Transit is a function of being. Preparing for travel involves the same players: staples (garments we trust not to wrinkle, or to at least trust to regain their shape when exposed to steam) and interlopers (grains of sand from distant beaches, crumpled receipts repurposed as gum wrappers). When we pack for travel, we are assembling a condensed, but still functional representation of ourselves.
Whenever I travel with my mom, I’m always in awe (and set on edge) by the way she inhabits temporary spaces. Even when staying in a hotel for one night, she’ll unpack almost entirely, leaving her jewelry on every surface, actually hanging her clothes in the narrow hotel closet with the pull-down iron. Tangent: these closets strike me as the kind of space that is not really intended for use, but whose absence might seem strange in the familiar layout of a bedroom. The hotel is the large intestine and the hotel room closet is the appendix, vestigial at best. Nevertheless, each morning my mom would manage to gather up all the small pieces she had scattered, assemble them, and leave the room untouched. I don’t recall her ever forgetting anything.
My mom moved to the United States from Greece when she was eight; a move that involved a two-week sea voyage. When I spoke with her recently, she told me she doesn’t remember bringing anything with her. When I was eight I traveled with a jewelry collection, composed of — essentially — repurposed trash. Rubber bands of different colors. A brass necklace turning orange at the places where it touched my neck. A congratulatory wristband I got from participating in my school’s “Jog-a-thon.” When we stayed with my grandparents, I’d fold up the jewelry collection and put it in a tiny blue ceramic box that was waiting on the bedside table. I remember fastening onto objects at that age — possessing something was a tiny assertion of power. Alongside the staples I’d bring with me were the interlopers I’d bring back: a toy I found on the floor at a restaurant, a chip of sea glass. Once I became so convinced that a piece of kelp I’d found was a beached mermaid that I insisted on transporting it home in a plastic bag full of seawater. It didn’t make it through TSA. Collecting these items — and choosing which were significant enough to make a journey — felt like an echo of something I’d be doing for the rest of my life: figuring out how to put myself in transit.
Collecting things in this way transforms ordinary objects into something that is sacred. The value established — even arbitrarily — acts as an appendage of safety. A buffer against participating in the world with nothing but your body to represent you.
This kind of ownership is not inherently attached to any sort of monetary value, and is often explicitly devoid of it. Often the items you select as a child are things that have been rejected or are otherwise deemed only marginally valuable, by other people. When my mom was on the boat, her brother got in trouble with their parents for stealing a beige toy car. This was the only object she can pinpoint with significance from the two weeks. She doesn’t remember if he actually stole it — he claimed to have found it abandoned next to the pool. The item as contraband, distinctly not a gift, is made only more valuable. The act of taking away only makes the sense of rightful ownership stronger.
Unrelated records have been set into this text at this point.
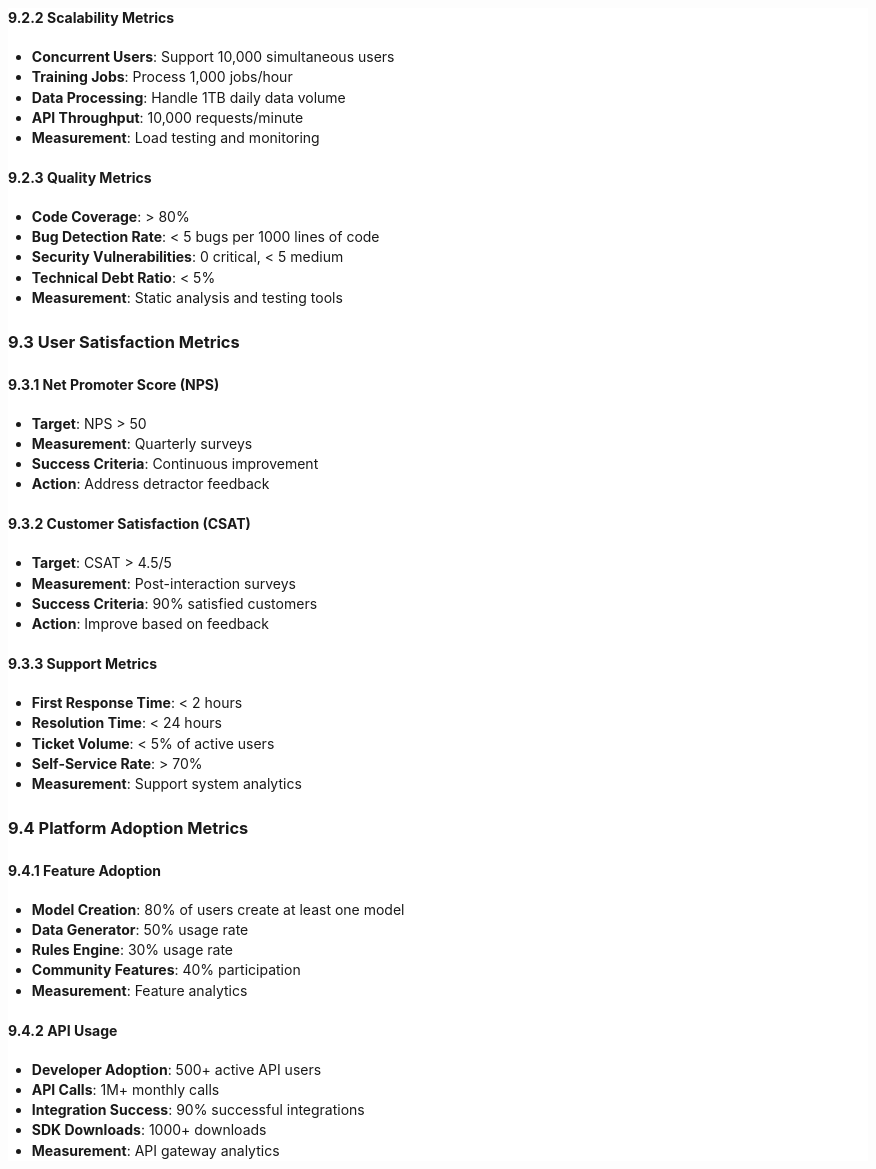 #### 9.2.2 Scalability Metrics
- **Concurrent Users**: Support 10,000 simultaneous users
- **Training Jobs**: Process 1,000 jobs/hour
- **Data Processing**: Handle 1TB daily data volume
- **API Throughput**: 10,000 requests/minute
- **Measurement**: Load testing and monitoring

#### 9.2.3 Quality Metrics
- **Code Coverage**: > 80%
- **Bug Detection Rate**: < 5 bugs per 1000 lines of code
- **Security Vulnerabilities**: 0 critical, < 5 medium
- **Technical Debt Ratio**: < 5%
- **Measurement**: Static analysis and testing tools

### 9.3 User Satisfaction Metrics

#### 9.3.1 Net Promoter Score (NPS)
- **Target**: NPS > 50
- **Measurement**: Quarterly surveys
- **Success Criteria**: Continuous improvement
- **Action**: Address detractor feedback

#### 9.3.2 Customer Satisfaction (CSAT)
- **Target**: CSAT > 4.5/5
- **Measurement**: Post-interaction surveys
- **Success Criteria**: 90% satisfied customers
- **Action**: Improve based on feedback

#### 9.3.3 Support Metrics
- **First Response Time**: < 2 hours
- **Resolution Time**: < 24 hours
- **Ticket Volume**: < 5% of active users
- **Self-Service Rate**: > 70%
- **Measurement**: Support system analytics

### 9.4 Platform Adoption Metrics

#### 9.4.1 Feature Adoption
- **Model Creation**: 80% of users create at least one model
- **Data Generator**: 50% usage rate
- **Rules Engine**: 30% usage rate
- **Community Features**: 40% participation
- **Measurement**: Feature analytics

#### 9.4.2 API Usage
- **Developer Adoption**: 500+ active API users
- **API Calls**: 1M+ monthly calls
- **Integration Success**: 90% successful integrations
- **SDK Downloads**: 1000+ downloads
- **Measurement**: API gateway analytics
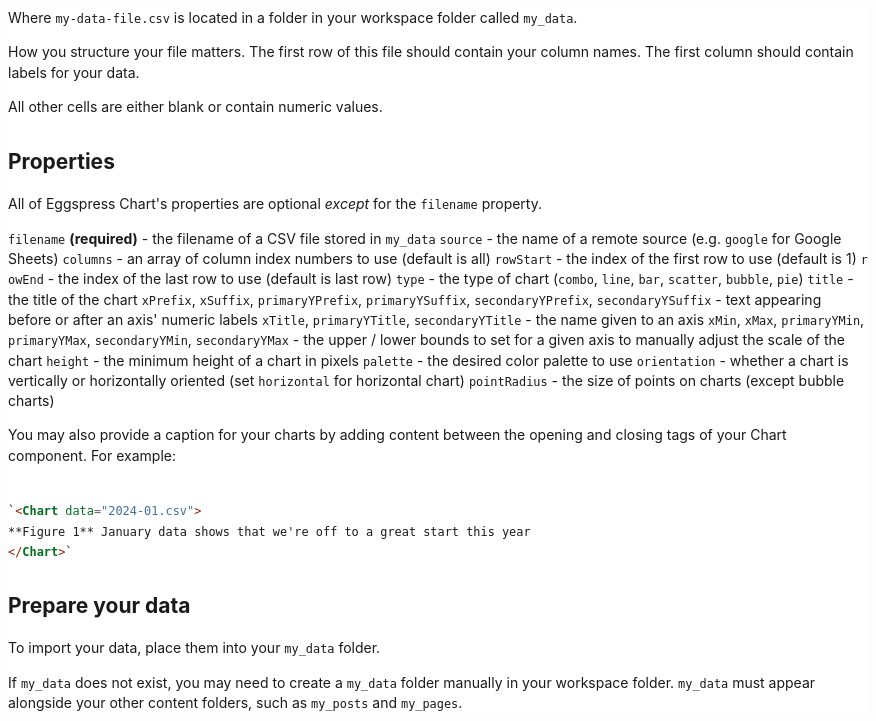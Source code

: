 Where `my-data-file.csv` is located in a folder in your workspace folder called `my_data`. 

How you structure your file matters. The first row of this file should contain your column names. The first column should contain labels for your data.

All other cells are either blank or contain numeric values. 

## Properties
All of Eggspress Chart's properties are optional *except* for the `filename` property.

`filename` **(required)** - the filename of a CSV file stored in `my_data`
`source` - the name of a remote source (e.g. `google` for Google Sheets)
`columns` - an array of column index numbers to use (default is all)
`rowStart` - the index of the first row to use (default is 1)
`rowEnd` - the index of the last row to use (default is last row)
`type` - the type of chart (`combo`, `line`, `bar`, `scatter`, `bubble`, `pie`)
`title` - the title of the chart
`xPrefix`, `xSuffix`, `primaryYPrefix`, `primaryYSuffix`, `secondaryYPrefix`, `secondaryYSuffix` - text appearing before or after an axis' numeric labels
`xTitle`, `primaryYTitle`, `secondaryYTitle` - the name given to an axis
`xMin`, `xMax`, `primaryYMin`, `primaryYMax`, `secondaryYMin`, `secondaryYMax` - the upper / lower bounds to set for a given axis to manually adjust the scale of the chart
`height` - the minimum height of a chart in pixels
`palette` - the desired color palette to use
`orientation` - whether a chart is vertically or horizontally oriented (set `horizontal` for horizontal chart)
`pointRadius` - the size of points on charts (except bubble charts)

You may also provide a caption for your charts by adding content between the opening and closing tags of your Chart component. For example:

```markdown

`<Chart data="2024-01.csv">
**Figure 1** January data shows that we're off to a great start this year
</Chart>`


```


## Prepare your data
To import your data, place them into your `my_data` folder.

If `my_data` does not exist, you may need to create a `my_data` folder manually in your workspace folder. `my_data` must appear alongside your other content folders, such as `my_posts` and `my_pages`.
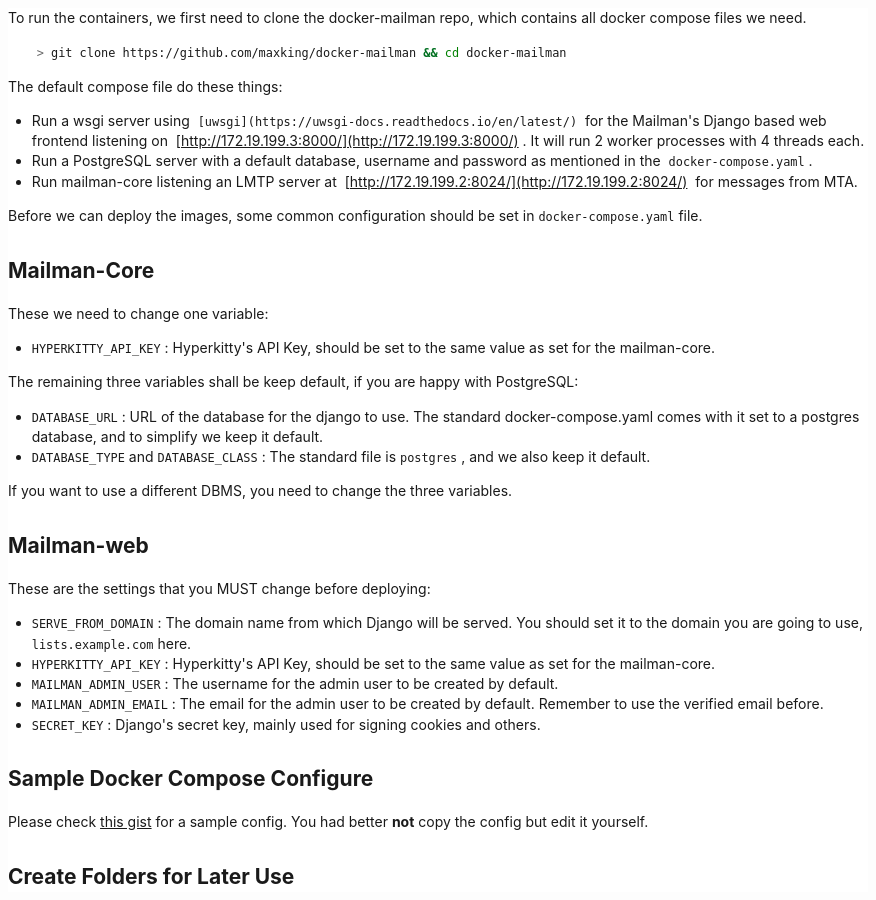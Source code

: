 To run the containers, we first need to clone the docker-mailman repo, which contains all docker compose files we need.

```bash
    > git clone https://github.com/maxking/docker-mailman && cd docker-mailman
```

The default compose file do these things:

- Run a wsgi server using  `[uwsgi](https://uwsgi-docs.readthedocs.io/en/latest/)`  for the Mailman's Django based web frontend listening on  [http://172.19.199.3:8000/](http://172.19.199.3:8000/) . It will run 2 worker processes with 4 threads each.
- Run a PostgreSQL server with a default database, username and password as mentioned in the  `docker-compose.yaml` .
- Run mailman-core listening an LMTP server at  [http://172.19.199.2:8024/](http://172.19.199.2:8024/)  for messages from MTA.

Before we can deploy the images, some common configuration should be set in `docker-compose.yaml` file.

## Mailman-Core

These we need to change one variable:

- `HYPERKITTY_API_KEY` : Hyperkitty's API Key, should be set to the same value as set for the mailman-core.

The remaining three variables shall be keep default, if you are happy with PostgreSQL:

- `DATABASE_URL` : URL of the database for the django to use. The standard docker-compose.yaml comes with it set to a postgres database, and to simplify we keep it default.
- `DATABASE_TYPE` and `DATABASE_CLASS` : The standard file is `postgres` , and we also keep it default.

If you want to use a different DBMS, you need to change the three variables.

## Mailman-web

These are the settings that you MUST change before deploying:

- `SERVE_FROM_DOMAIN` : The domain name from which Django will be served. You should set it to the domain you are going to use, `lists.example.com` here.
- `HYPERKITTY_API_KEY` : Hyperkitty's API Key, should be set to the same value as set for the mailman-core.
- `MAILMAN_ADMIN_USER` : The username for the admin user to be created by default.
- `MAILMAN_ADMIN_EMAIL` : The email for the admin user to be created by default. Remember to use the verified email before.
- `SECRET_KEY` : Django's secret key, mainly used for signing cookies and others.

## Sample Docker Compose Configure

Please check [this gist](https://gist.github.com/Yexiaoxing/833bfcc5d3e4e0c06a8b7f0bac7c4c57) for a sample config. You had better **not** copy the config but edit it yourself.

## Create Folders for Later Use
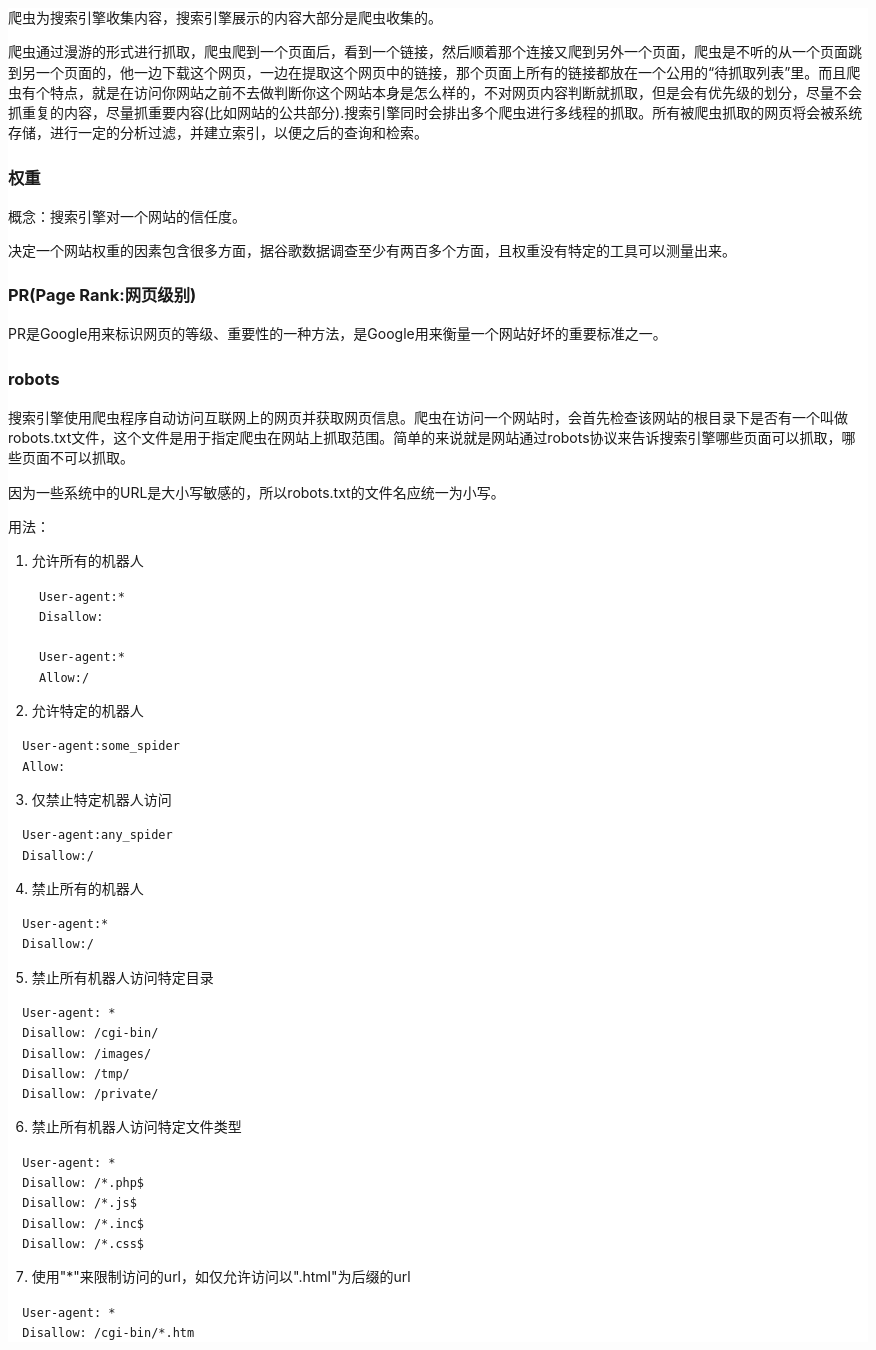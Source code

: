 爬虫为搜索引擎收集内容，搜索引擎展示的内容大部分是爬虫收集的。

爬虫通过漫游的形式进行抓取，爬虫爬到一个页面后，看到一个链接，然后顺着那个连接又爬到另外一个页面，爬虫是不听的从一个页面跳到另一个页面的，他一边下载这个网页，一边在提取这个网页中的链接，那个页面上所有的链接都放在一个公用的“待抓取列表”里。而且爬虫有个特点，就是在访问你网站之前不去做判断你这个网站本身是怎么样的，不对网页内容判断就抓取，但是会有优先级的划分，尽量不会抓重复的内容，尽量抓重要内容(比如网站的公共部分).搜索引擎同时会排出多个爬虫进行多线程的抓取。所有被爬虫抓取的网页将会被系统存储，进行一定的分析过滤，并建立索引，以便之后的查询和检索。

### 权重

概念：搜索引擎对一个网站的信任度。

决定一个网站权重的因素包含很多方面，据谷歌数据调查至少有两百多个方面，且权重没有特定的工具可以测量出来。

### PR(Page Rank:网页级别)

PR是Google用来标识网页的等级、重要性的一种方法，是Google用来衡量一个网站好坏的重要标准之一。

### robots

搜索引擎使用爬虫程序自动访问互联网上的网页并获取网页信息。爬虫在访问一个网站时，会首先检查该网站的根目录下是否有一个叫做robots.txt文件，这个文件是用于指定爬虫在网站上抓取范围。简单的来说就是网站通过robots协议来告诉搜索引擎哪些页面可以抓取，哪些页面不可以抓取。

因为一些系统中的URL是大小写敏感的，所以robots.txt的文件名应统一为小写。

用法：

1. 允许所有的机器人
   ```
    User-agent:*
    Disallow:

    User-agent:*
    Allow:/
   ```
2. 允许特定的机器人
  ```
    User-agent:some_spider
    Allow:
  ```
3. 仅禁止特定机器人访问
  ```
    User-agent:any_spider
    Disallow:/
  ```
4. 禁止所有的机器人
  ```
    User-agent:*
    Disallow:/
  ```
5. 禁止所有机器人访问特定目录
  ```
    User-agent: *
    Disallow: /cgi-bin/
    Disallow: /images/
    Disallow: /tmp/
    Disallow: /private/
  ```
6. 禁止所有机器人访问特定文件类型
  ```
    User-agent: *
    Disallow: /*.php$
    Disallow: /*.js$
    Disallow: /*.inc$
    Disallow: /*.css$
  ```
7. 使用"\*"来限制访问的url，如仅允许访问以".html"为后缀的url
  ```
    User-agent: *
    Disallow: /cgi-bin/*.htm
  ```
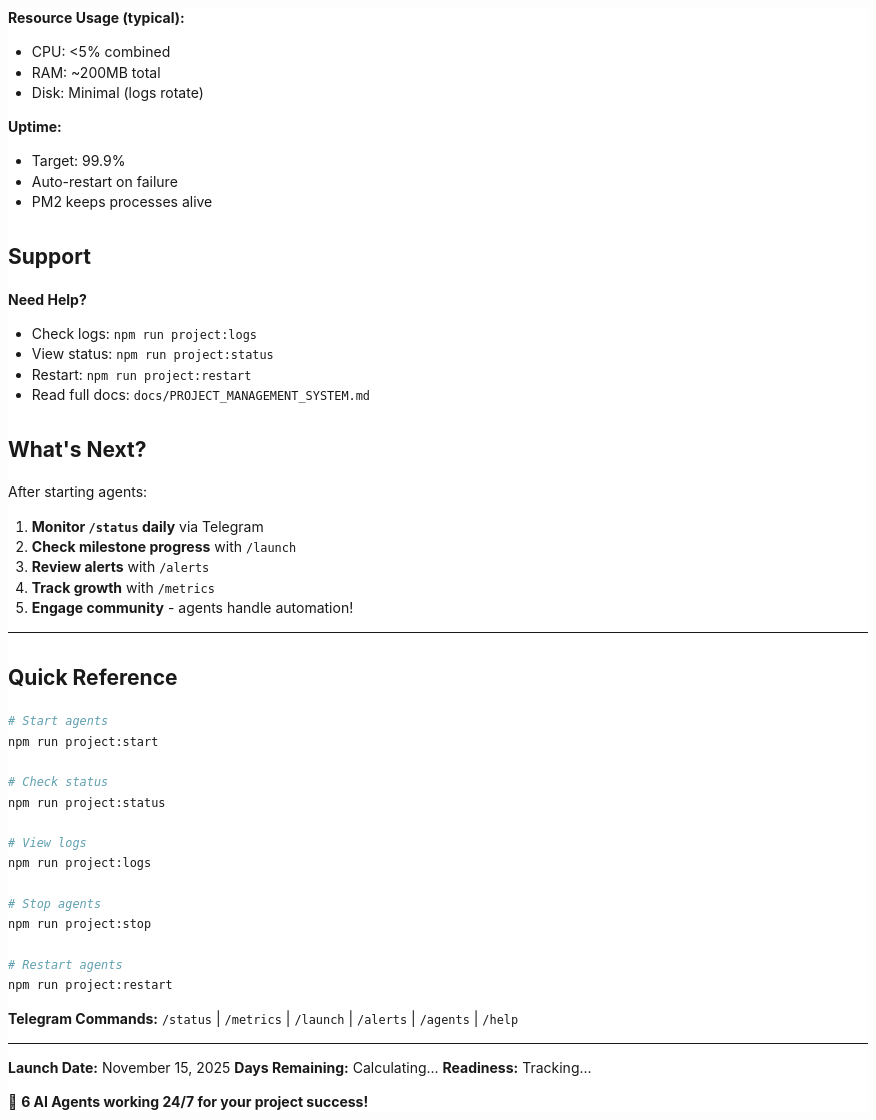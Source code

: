 **Resource Usage (typical):**
- CPU: <5% combined
- RAM: ~200MB total
- Disk: Minimal (logs rotate)

**Uptime:**
- Target: 99.9%
- Auto-restart on failure
- PM2 keeps processes alive

## Support

**Need Help?**
- Check logs: `npm run project:logs`
- View status: `npm run project:status`
- Restart: `npm run project:restart`
- Read full docs: `docs/PROJECT_MANAGEMENT_SYSTEM.md`

## What's Next?

After starting agents:

1. **Monitor `/status` daily** via Telegram
2. **Check milestone progress** with `/launch`
3. **Review alerts** with `/alerts`
4. **Track growth** with `/metrics`
5. **Engage community** - agents handle automation!

---

## Quick Reference

```bash
# Start agents
npm run project:start

# Check status
npm run project:status

# View logs
npm run project:logs

# Stop agents
npm run project:stop

# Restart agents
npm run project:restart
```

**Telegram Commands:**
`/status` | `/metrics` | `/launch` | `/alerts` | `/agents` | `/help`

---

**Launch Date:** November 15, 2025
**Days Remaining:** Calculating...
**Readiness:** Tracking...

🤖 **6 AI Agents working 24/7 for your project success!**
Found (or stolen) objects are more precious because their ownership is not ordained. When I lived in Montreal, I made a practice of collecting little things I found on the street, because these objects seemed to have played a role in finding me. Finding something in that way feels like a conversation. When I moved into my second apartment in Montreal, I found a tiny Barcelos rooster on the sill of my favorite window, which displayed a curation of objects behind the glass.
Curation is another way objects can become extensions of the self. Finding and arranging constitutes a dialogue with something intangible but resonant. Objects are made sacred by moving together.
When I was growing up my parents would assemble little boxes of loosely related things (tufts of grass, a marble). I still have a few of them, see below. Curation indicates that objects respond to permission. It’s also an aesthetic skill, it relies on an understanding of the relationship between texture, significance, time period, or any other form of context. A curation of objects intuits transit, things pulled from different states to a brief moment of stasis, arranged to reflect a pattern otherwise unseen.
When I think of the boxes my mom would assemble (and the many more that she deems to be “lost” in the depths of my parent’s garage back in Albuquerque) I think of the absence of objects when she was growing up. The beige car. The way imagination can spontaneously generate and ascribe significance. It is simultaneously the biggest argument for — and the biggest detraction — from the real existence of “value” as something that can be described and exchanged. The loose grasp on the adult laws that govern value allows you to operate outside the boundaries of these laws as a child. It is this refusal to buy into ordinary structures of value that forms one of the central tenets of play. That pistachio shells or stones have the same function and power as money. That you might collect a handful of sea-soaked stones, and watch them depreciate as they dry in the sun.
Curation, although operating with a more conscious recognition of value, is itself a kind of play. A giving and taking of the sacred. An exercise of agency, that feels more like being chosen to participate. Imagination, alive and well.
I too know a lady who unpacks every last possession at every opportunity!